背景には、雄勝の町自体を学びの教材とし、豊かな自然とそこで暮らす人々とふれあうことで、モリウミアスに滞在するこどもたちの未来が拓けるきっかけになればという願い、そして、津波の被害にあった雄勝の復興に役立つことができればという願いがありました。

「循環する暮らし」と「食」の大切さ

モリウミアスでは、「循環する暮らし」があらゆるところで体現されています。生活排水を浄化し、ビオトープやや水田のための水として再利用するしくみや、お風呂を薪の火で沸かす際のエネルギーを室内の暖房にするしくみなどがあるほか、食べ残しも、庭で飼育されているニワトリやブタの餌となり、それらの糞が堆肥となって畑の作物を育て、料理につかう野菜として収穫されています。

そのような「循環する暮らし」の基盤のうえで、さらに要となる「食」については、とくに大切に考えられています。
モリウミアスの「食」を一手に引き受ける「食べるチーム」のスタッフは、「本当に身体にいい料理」を追求しながら日々食事作りをしています。

「本当に身体にいい料理」に欠かせない要素を以下の3つだと考え、これらをポリシーとしたメニュー作りが行われています。

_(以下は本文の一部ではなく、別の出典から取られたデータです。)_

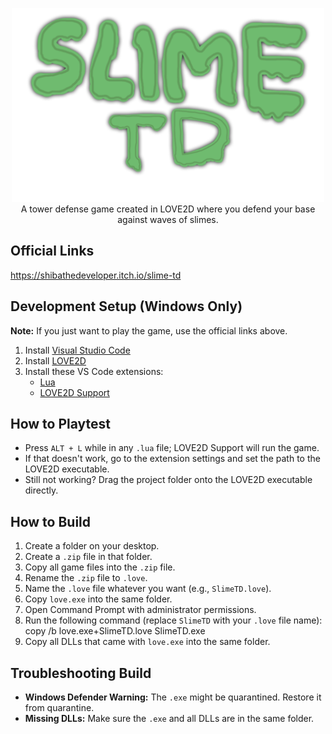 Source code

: <p align="center">
  <img src="assets/sprites/logo.png" alt="Slime TD Logo" width="500"><br>
  A tower defense game created in LOVE2D where you defend your base against waves of slimes.
</p>

## Official Links
https://shibathedeveloper.itch.io/slime-td

## Development Setup (Windows Only)
**Note:** If you just want to play the game, use the official links above.  
1. Install [Visual Studio Code](https://code.visualstudio.com/download)  
2. Install [LOVE2D](https://www.love2d.org/)  
3. Install these VS Code extensions:  
   - [Lua](https://marketplace.visualstudio.com/items?itemName=sumneko.lua)  
   - [LOVE2D Support](https://marketplace.visualstudio.com/items?itemName=pixelbyte-studios.pixelbyte-love2d)  

## How to Playtest
- Press `ALT + L` while in any `.lua` file; LOVE2D Support will run the game.  
- If that doesn't work, go to the extension settings and set the path to the LOVE2D executable.  
- Still not working? Drag the project folder onto the LOVE2D executable directly.  

## How to Build
1. Create a folder on your desktop.  
2. Create a `.zip` file in that folder.  
3. Copy all game files into the `.zip` file.  
4. Rename the `.zip` file to `.love`.  
5. Name the `.love` file whatever you want (e.g., `SlimeTD.love`).  
6. Copy `love.exe` into the same folder.  
7. Open Command Prompt with administrator permissions.  
8. Run the following command (replace `SlimeTD` with your `.love` file name):
   copy /b love.exe+SlimeTD.love SlimeTD.exe
9. Copy all DLLs that came with `love.exe` into the same folder.  

## Troubleshooting Build
- **Windows Defender Warning:** The `.exe` might be quarantined. Restore it from quarantine.  
- **Missing DLLs:** Make sure the `.exe` and all DLLs are in the same folder.  
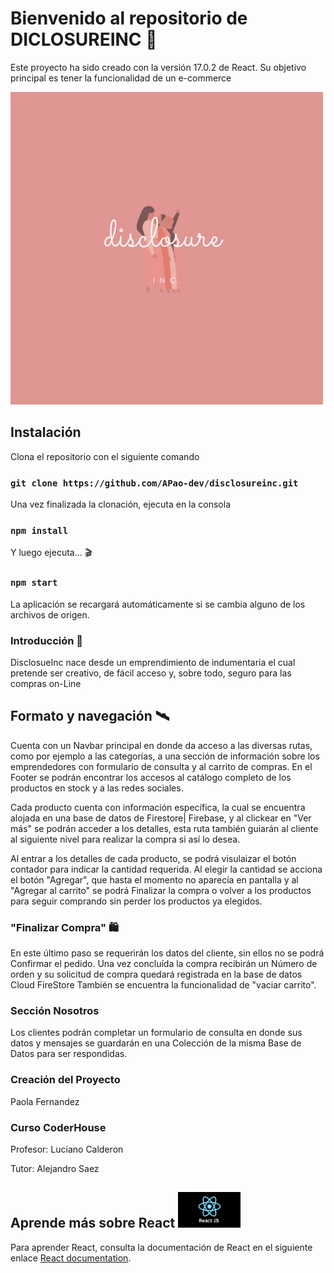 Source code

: 
# Bienvenido al repositorio de DICLOSUREINC 💫

Este proyecto ha sido creado con la versión 17.0.2 de React. 
Su objetivo  principal es tener la funcionalidad de un e-commerce

<img src="src/assets/img/disclosure.jpeg" width="500">


## Instalación

Clona el repositorio con el siguiente comando

### `git clone https://github.com/APao-dev/disclosureinc.git`

Una vez finalizada la clonación, ejecuta en la consola

### `npm install`

Y luego ejecuta... 🎬

### `npm start`

La aplicación se recargará automáticamente si se cambia alguno de los archivos de origen.

### Introducción 📌

DisclosueInc nace desde un emprendimiento de indumentaria el cual pretende ser creativo, 
de fácil acceso y, sobre todo, seguro para las compras on-Line 

## Formato y navegación 🛰

Cuenta con un Navbar principal en donde da acceso a las diversas rutas, 
como por ejemplo a las categorías, a una sección de información sobre los emprendedores con formulario de consulta y al carrito de compras. En el Footer se podrán encontrar los accesos al catálogo completo de los productos en stock y a las redes sociales. 

Cada producto cuenta con información específica, la cual se encuentra alojada en una base de datos de Firestore| Firebase, y al clickear en "Ver más" se podrán acceder a los detalles, esta ruta también guiarán al cliente al siguiente nivel para realizar la compra si así lo desea.

Al entrar a los detalles de cada producto, se podrá visulaizar el botón contador para indicar la cantidad requerida. Al elegir la cantidad se acciona el botón "Agregar", que hasta el momento no aparecía en pantalla y al "Agregar al carrito" se podrá Finalizar la compra o volver a los productos para seguir comprando sin perder los productos ya elegidos. 

### "Finalizar Compra" 🛍

En este último paso se requerirán los datos del cliente, sin ellos no se podrá Confirmar el pedido. Una vez concluída la compra recibirán un Número de orden y su solicitud de compra quedará registrada en la base de datos Cloud FireStore También se encuentra la funcionalidad de "vaciar carrito".

### Sección Nosotros

Los clientes podrán completar un formulario de consulta en donde sus datos y mensajes se guardarán en una Colección de la misma Base de Datos para ser respondidas.

### Creación del Proyecto

Paola Fernandez 

### Curso CoderHouse

Profesor: Luciano Calderon

Tutor: Alejandro Saez 

## Aprende más sobre React   <img src="src/assets/img/react.png" width="100">

Para aprender React, consulta la documentación de React en el siguiente enlace [React documentation](https://reactjs.org/).

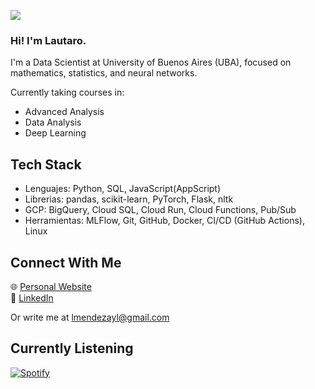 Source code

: ![](https://komarev.com/ghpvc/?username=lmendezayl&abbreviated=true&color=314d7d)

### Hi! I'm Lautaro.
I'm a Data Scientist at University of Buenos Aires (UBA), focused on mathematics, statistics, and neural networks.

Currently taking courses in:
- Advanced Analysis
- Data Analysis 
- Deep Learning

## Tech Stack
- Lenguajes: Python, SQL, JavaScript(AppScript)
- Librerias: pandas, scikit-learn, PyTorch, Flask, nltk
- GCP: BigQuery, Cloud SQL, Cloud Run, Cloud Functions, Pub/Sub
- Herramientas: MLFlow, Git, GitHub, Docker, CI/CD (GitHub Actions), Linux


## Connect With Me
🌐 [Personal Website](https://lmendezayl.github.io)  
💼 [LinkedIn](https://linkedin.com/in/lmendezayala)  

Or write me at lmendezayl@gmail.com

## Currently Listening
[![Spotify](https://spotify-github-profile.kittinanx.com/api/view?uid=roguesir360&cover_image=true&theme=novatorem&show_offline=false&background_color=121212&interchange=false&bar_color_cover=true&bar_color=53b14f)](https://open.spotify.com/user/roguesir360)
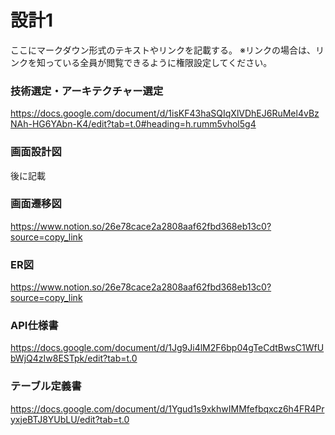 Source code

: # 設計1

ここにマークダウン形式のテキストやリンクを記載する。
※リンクの場合は、リンクを知っている全員が閲覧できるように権限設定してください。

### 技術選定・アーキテクチャー選定
https://docs.google.com/document/d/1isKF43haSQIqXlVDhEJ6RuMel4vBzNAh-HG6YAbn-K4/edit?tab=t.0#heading=h.rumm5vhol5g4

### 画面設計図
後に記載

### 画面遷移図
https://www.notion.so/26e78cace2a2808aaf62fbd368eb13c0?source=copy_link

### ER図
https://www.notion.so/26e78cace2a2808aaf62fbd368eb13c0?source=copy_link

### API仕様書
https://docs.google.com/document/d/1Jg9Ji4lM2F6bp04gTeCdtBwsC1WfUbWjQ4zIw8ESTpk/edit?tab=t.0

### テーブル定義書
https://docs.google.com/document/d/1Ygud1s9xkhwIMMfefbqxcz6h4FR4PryxjeBTJ8YUbLU/edit?tab=t.0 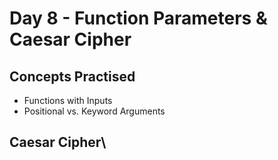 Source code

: # Day 8 - Function Parameters & Caesar Cipher
## Concepts Practised
- Functions with Inputs
- Positional vs. Keyword Arguments
## Caesar Cipher\ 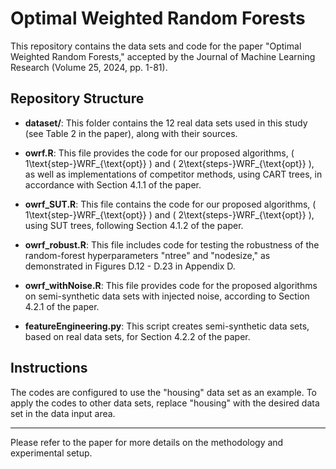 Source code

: # Optimal Weighted Random Forests

This repository contains the data sets and code for the paper "Optimal Weighted Random Forests," accepted by the Journal of Machine Learning Research (Volume 25, 2024, pp. 1-81).

## Repository Structure

- **dataset/**: This folder contains the 12 real data sets used in this study (see Table 2 in the paper), along with their sources.
  
- **owrf.R**: This file provides the code for our proposed algorithms, \( 1\text{step-}WRF_{\text{opt}} \) and \( 2\text{steps-}WRF_{\text{opt}} \), as well as implementations of competitor methods, using CART trees, in accordance with Section 4.1.1 of the paper.

- **owrf_SUT.R**: This file contains the code for our proposed algorithms, \( 1\text{step-}WRF_{\text{opt}} \) and \( 2\text{steps-}WRF_{\text{opt}} \), using SUT trees, following Section 4.1.2 of the paper.

- **owrf_robust.R**: This file includes code for testing the robustness of the random-forest hyperparameters "ntree" and "nodesize," as demonstrated in Figures D.12 - D.23 in Appendix D.

- **owrf_withNoise.R**: This file provides code for the proposed algorithms on semi-synthetic data sets with injected noise, according to Section 4.2.1 of the paper.

- **featureEngineering.py**: This script creates semi-synthetic data sets, based on real data sets, for Section 4.2.2 of the paper.

## Instructions

The codes are configured to use the "housing" data set as an example. To apply the codes to other data sets, replace "housing" with the desired data set in the data input area.

---

Please refer to the paper for more details on the methodology and experimental setup.
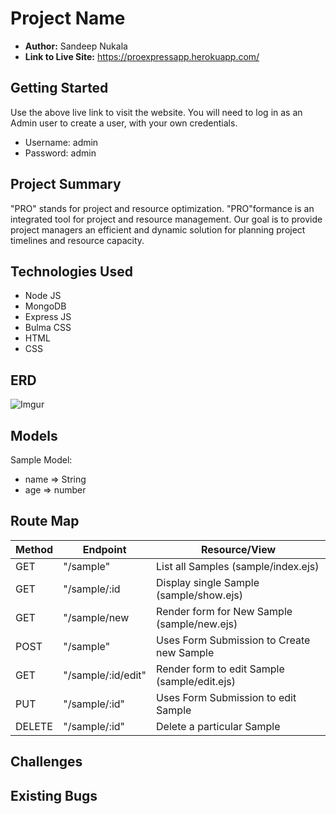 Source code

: # Project Name

- **Author:** Sandeep Nukala
- **Link to Live Site:** https://proexpressapp.herokuapp.com/

## Getting Started
Use the above live link to visit the website. You will need to log in as an Admin user to create a user, with your own credentials.
- Username: admin
- Password: admin

## Project Summary

"PRO" stands for project and resource optimization. "PRO"formance
is an integrated tool for project and resource management. Our goal
is to provide project managers an efficient and dynamic solution for
planning project timelines and resource capacity.

## Technologies Used
- Node JS
- MongoDB
- Express JS
- Bulma CSS
- HTML
- CSS

## ERD

![Imgur](https://i.imgur.com/AMF6FxL.png)

## Models

Sample Model:
 - name => String
 - age => number


## Route Map

| Method | Endpoint | Resource/View |
|--------|----------|---------------|
|GET| "/sample" | List all Samples (sample/index.ejs) |
|GET| "/sample/:id | Display single Sample (sample/show.ejs)|
|GET| "/sample/new | Render form for New Sample (sample/new.ejs)|
|POST| "/sample" | Uses Form Submission to Create new Sample |
|GET| "/sample/:id/edit" | Render form to edit Sample (sample/edit.ejs)|
|PUT| "/sample/:id" | Uses Form Submission to edit Sample |
|DELETE| "/sample/:id" | Delete a particular Sample |


## Challenges


## Existing Bugs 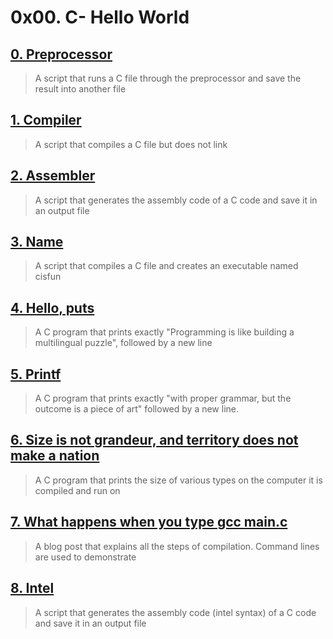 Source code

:# 0x00. C- Hello World

## [0. Preprocessor](./0-preprocessor)

> A script that runs a C file through the preprocessor and save the
> result into another file

## [1. Compiler](./1-compiler)

> A script that compiles a C file but does not link

## [2. Assembler](./2-assembler)

> A script that generates the assembly code of a C code and save it in an output
> file

## [3. Name](./3-name)

> A script that compiles a C file and creates an executable named cisfun

## [4. Hello, puts](./4-puts.c)

> A C program that prints exactly "Programming is like building
> a multilingual puzzle", followed by a new line

## [5. Printf](./5-printf)

> A C program that prints exactly "with proper grammar, but the
> outcome is a piece of art" followed by a new line.

## [6. Size is not grandeur, and territory does not make a nation](./6-size.c)

> A C program that prints the size of various types on the computer
> it is compiled and run on

## [7. What happens when you type gcc main.c](https://www.linkedin.com/pulse/what-happens-when-typed-gcc-mainc-daniel-so/?published=t)

> A blog post that explains all the steps of compilation.
> Command lines are used to demonstrate

## [8. Intel](./100-intel)

> A script that generates the assembly code (intel syntax) of a C code and save it
> in an output file
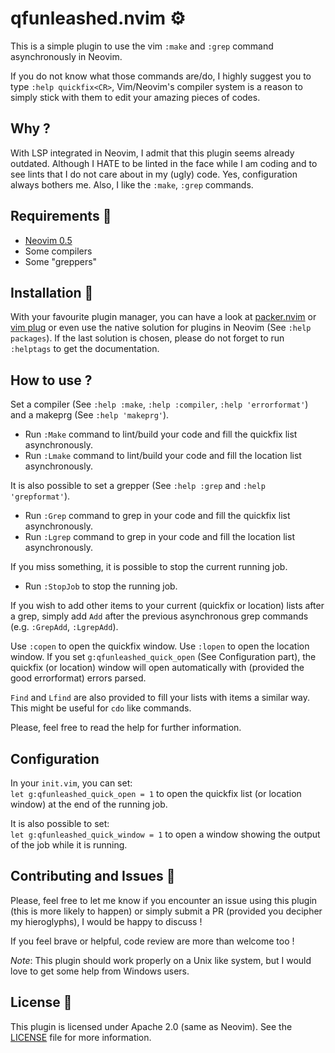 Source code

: # qfunleashed.nvim :gear:
This is a simple plugin to use the vim `:make` and `:grep` command
asynchronously in Neovim.

If you do not know what those commands are/do, I highly suggest you to type
`:help quickfix<CR>`, Vim/Neovim's compiler system is a reason to simply stick
with them to edit your amazing pieces of codes.

## Why ?  
With LSP integrated in Neovim, I admit that this plugin seems already
outdated.  Although I HATE to be linted in the face while I am coding and to
see lints that I do not care about in my (ugly) code. Yes, configuration
always bothers me.  Also, I like the `:make`, `:grep` commands.

## Requirements :lock_with_ink_pen:
- [Neovim 0.5](https://github.com/neovim/neovim)  
- Some compilers  
- Some "greppers"  

## Installation :incoming_envelope:
With your favourite plugin manager, you can have a look at
[packer.nvim](https://github.com/wbthomason/packer.nvim) or [vim
plug](https://github.com/junegunn/vim-plug) or even use the native solution
for plugins in Neovim (See `:help packages`). If the last solution is chosen,
please do not forget to run `:helptags` to get the documentation.

## How to use ?  

Set a compiler (See `:help :make`, `:help :compiler`, `:help 'errorformat'`)
and a makeprg (See `:help 'makeprg'`).  

- Run `:Make` command to lint/build your code and fill the quickfix list
  asynchronously.  
- Run `:Lmake` command to lint/build your code and fill the location list
  asynchronously.  

It is also possible to set a grepper (See `:help :grep` and `:help 'grepformat'`).  
- Run `:Grep` command to grep in your code and fill the quickfix list
  asynchronously.  
- Run `:Lgrep` command to grep in your code and fill the location list
  asynchronously.  

If you miss something, it is possible to stop the current running job.  
- Run `:StopJob` to stop the running job.  

If you wish to add other items to your current (quickfix or location) lists
after a grep, simply add `Add` after the previous asynchronous grep commands
(e.g. `:GrepAdd`, `:LgrepAdd`).  

Use `:copen` to open the quickfix window. Use `:lopen` to open the location
window. If you set `g:qfunleashed_quick_open` (See Configuration part), the quickfix (or
location) window will open automatically with (provided the good errorformat)
errors parsed.

`Find` and `Lfind` are also provided to fill your lists with items a similar
way. This might be useful for `cdo` like commands.

Please, feel free to read the help for further information.

## Configuration
In your `init.vim`, you can set:  
`let g:qfunleashed_quick_open = 1`
to open the quickfix list (or location window) at the end of the running job.  

It is also possible to set:  
`let g:qfunleashed_quick_window = 1`
to open a window showing the output of the job while it is running.  

## Contributing and Issues :thought_balloon:
Please, feel free to let me know if you encounter an issue using this plugin
(this is more likely to happen) or simply submit a PR (provided you decipher
my hieroglyphs), I would be happy to discuss !

If you feel brave or helpful, code review are more than welcome too !

*Note*: This plugin should work properly on a Unix like system, but I would love
to get some help from Windows users.

## License :bookmark:
This plugin is licensed under Apache 2.0 (same as Neovim). See the
[LICENSE](https://github.com/lmenou/nvim-luamake/blob/master/LICENSE) file for
more information.
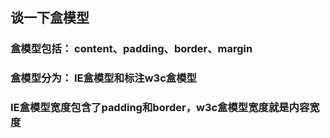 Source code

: ## 谈一下盒模型

### 盒模型包括： content、padding、border、margin
### 盒模型分为： IE盒模型和标注w3c盒模型
### IE盒模型宽度包含了padding和border，w3c盒模型宽度就是内容宽度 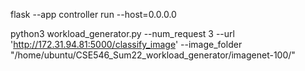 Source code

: flask --app controller run --host=0.0.0.0

python3 workload_generator.py --num_request 3 --url 'http://172.31.94.81:5000/classify_image' --image_folder "/home/ubuntu/CSE546_Sum22_workload_generator/imagenet-100/" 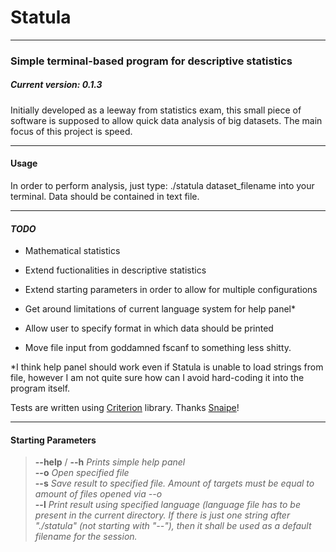 # Statula

***

### Simple terminal-based program for descriptive statistics
##### *Current version: 0.1.3*

Initially developed as a leeway from statistics exam, this small piece of software is supposed to allow quick data analysis of big datasets.
The main focus of this project is speed.

***
#### Usage

In order to perform analysis, just type:
./statula dataset_filename
into your terminal. Data should be contained in text file.
***
#### *TODO*

  * Mathematical statistics

  * Extend fuctionalities in descriptive statistics

  * Extend starting parameters in order to allow for multiple configurations

  * Get around limitations of current language system for help panel*

  * Allow user to specify format in which data should be printed

  * Move file input from goddamned fscanf to something less shitty.

*I think help panel should work even if Statula is unable to load strings from file, however I am not quite sure how can I avoid hard-coding
it into the program itself. 

Tests are written using [Criterion](https://github.com/Snaipe/Criterion) library. Thanks [Snaipe](https://github.com/Snaipe)!
***
#### Starting Parameters
>**--help** / **--h** *Prints simple help panel*  
**--o**  *Open specified file*  
**--s**  *Save result to specified file. Amount of targets must be equal to amount of files opened via --o*  
**--l**  *Print result using specified language (language file has to be present in the current directory.* 
*If there is just one string after "./statula" (not starting with "--"), then it shall be used as a default filename for the session.*

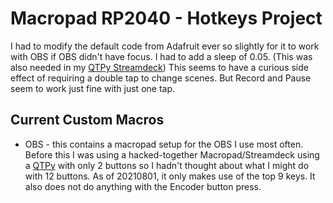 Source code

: # Macropad RP2040 - Hotkeys Project

I had to modify the default code from Adafruit ever so slightly for it to work with OBS if OBS didn't have focus. I had to add a sleep of 0.05. (This was also needed in my [QTPy Streamdeck](https://github.com/djotaku/qtpy_streamdeck)) This seems to have a curious side effect of requiring a double tap to change scenes. But Record and Pause seem to work just fine with just one tap.

## Current Custom Macros

- OBS - this contains a macropad setup for the OBS I use most often. Before this I was using a hacked-together Macropad/Streamdeck using a [QTPy](https://github.com/djotaku/qtpy_streamdeck) with only 2 buttons so I hadn't thought about what I might do with 12 buttons. As of 20210801, it only makes use of the top 9 keys. It also does not do anything with the Encoder button press. 
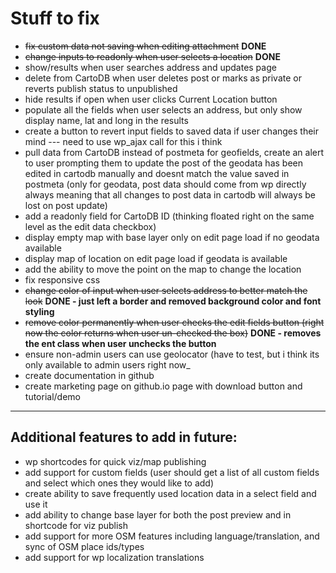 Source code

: # Stuff to fix
* ~~fix custom data not saving when editing attachment~~ **DONE**
* ~~change inputs to readonly when user selects a location~~ **DONE**
* show/results when user searches address and updates page
* delete from CartoDB when user deletes post or marks as private or reverts publish status to unpublished
* hide results if open when user clicks Current Location button
* populate all the fields when user selects an address, but only show display name, lat and long in the results
* create a button to revert input fields to saved data if user changes their mind --- need to use wp_ajax call for this i think
* pull data from CartoDB instead of postmeta for geofields, create an alert to user prompting them to update the post of the geodata has been edited in cartodb manually and doesnt match the value saved in postmeta (only for geodata, post data should come from wp directly always meaning that all changes to post data in cartodb will always be lost on post update)
* add a readonly field for CartoDB ID (thinking floated right on the same level as the edit data checkbox)
* display empty map with base layer only on edit page load if no geodata available
* display map of location on edit page load if geodata is available
* add the ability to move the point on the map to change the location
* fix responsive css
* ~~change color of input when user selects address to better match the look~~ **DONE - just left a border and removed background color and font styling**
* ~~remove color permanently when user checks the edit fields button (right now the color returns when user un-checked the box)~~ **DONE - removes the ent class when user unchecks the button**
* ensure non-admin users can use geolocator (have to test, but i think its only available to admin users right now_
* create documentation in github
* create marketing page on github.io page with download button and tutorial/demo


----
## Additional features to add in future:
* wp shortcodes for quick viz/map publishing
* add support for custom fields (user should get a list of all custom fields and select which ones they would like to add)
* create ability to save frequently used location data in a select field and use it
* add ability to change base layer for both the post preview and in shortcode for viz publish
* add support for more OSM features including language/translation, and sync of OSM place ids/types
* add support for wp localization translations
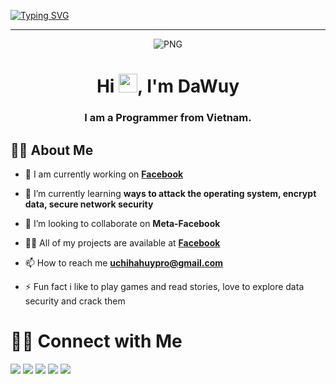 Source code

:[![Typing SVG](https://readme-typing-svg.herokuapp.com?color=%23FF0000&size=40&center=true&vCenter=true&width=1000&height=55&lines=Welcome+to+my+Github!;Thank+you+for+visiting+and+follow+me+%F0%9F%93%B0;Remember+to+rate+me+a+star+%3C3)](https://git.io/typing-svg)
<p align="center">
<p>
    
****
<p align="center">
    <img align="center" alt="PNG" src="https://media.giphy.com/media/ZVik7pBtu9dNS/giphy.gif" />
    <h1 align="center">Hi <img src="https://media.giphy.com/media/RCdXguEakdQfQiKjAB/giphy.gif" width="30px">, I'm DaWuy</h1>
    <h3 align="center">I am a Programmer from Vietnam.</h3>



## 🙋‍♂️ About Me

- 🔭 I am currently working on **[Facebook](https://www.facebook.com/100006019750516)**

- 🌱 I’m currently learning **ways to attack the operating system, encrypt data, secure network security**

- 👯 I’m looking to collaborate on **Meta-Facebook**

- 👨‍💻 All of my projects are available at **[Facebook](https://www.facebook.com/100006019750516)**

- 📫 How to reach me **uchihahuypro@gmail.com**

- ⚡ Fun fact i like to play games and read stories, love to explore data security and crack them






# 🤝🏻 Connect with Me
<p align="left">

<a href = "https://www.facebook.com/100006019750516"><img src="https://img.icons8.com/clouds/60/000000/facebook-new.png"/></a>
<a href = "https://www.tiktok.com/@dwizdabest"><img src="https://img.icons8.com/clouds/60/000000/tiktok.png"/></a>
<a href = "https://www.instagram.com/dwizdabest/"><img src="https://img.icons8.com/clouds/60/000000/instagram-reel.png"/></a>
<a href = "https://www.youtube.com/channel/UCa1jaAmt0Dy8CiP7KRY7saw"><img src="https://img.icons8.com/clouds/60/000000/cute-youtube.png"/></a>
<a href = "https://github.com/DaWuyCute"><img src="https://img.icons8.com/clouds/60/000000/github.png"/></a>

</p>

1. 食材: 菌と発酵の力を生かす/無農薬・無科学肥料・天然醸造/身土不二/玄米菜食

2. 愛情: 食べる人のことを考えて、手間暇をかける

3. 料理: 郷土・伝統料理に敬意をはらう

この3つのポリシーは、モリウミアスで提供される食事はもちろん、こどもたちの自然体験プログラムにも、大きく反映されています。プログラムに参加するこどもたちも、食事作りに参加しますが、滞在期間中の食事に使うみりんや甘酒といった調味料を、まず自分たちで手作りするところから始まり、ごはんを釜で炊き、漁師さんから届いた魚介を、観察しながら捌いていきます。
こどもたちは、モリウミアスという場所で暮らすなかで、「ほんとうに身体にいい料理」を五感で感じていきます。

離れても、その大切さを思い出してもらうために

こどもたちが雄勝の大自然のなかで五感で感じる体験は、現地でしか得ることのできない特別なものです。
しかし、誰もが関わる「食」を通して、モリウミアスが大切だと考える価値感をより多くの人に伝えていくことは、きっとできるのではないかと考え、おこさまのいるご家族を中心に気軽に楽しんでいただける方法を模索しました。

モリウミアスに当たり前にある「食」と「学び」。これらを家族で楽しんで「自然と暮らしの循環」を感じていただくことができるよう、商品やプログラムのかたちにしました。
こどもたちが一番リラックスできるご家庭でこそ、発見を共有しあい、感性を高めていくことができるはずです。
「モリウミアス アットホーム」が、みなさまのご家庭で、小さくてもパワフルな「自然と暮らしの循環」を生み出していくきっかけとなればと願っています。

人と、自然に、ほんとうにいいものを自然の恵みとつながりを、おうちでも。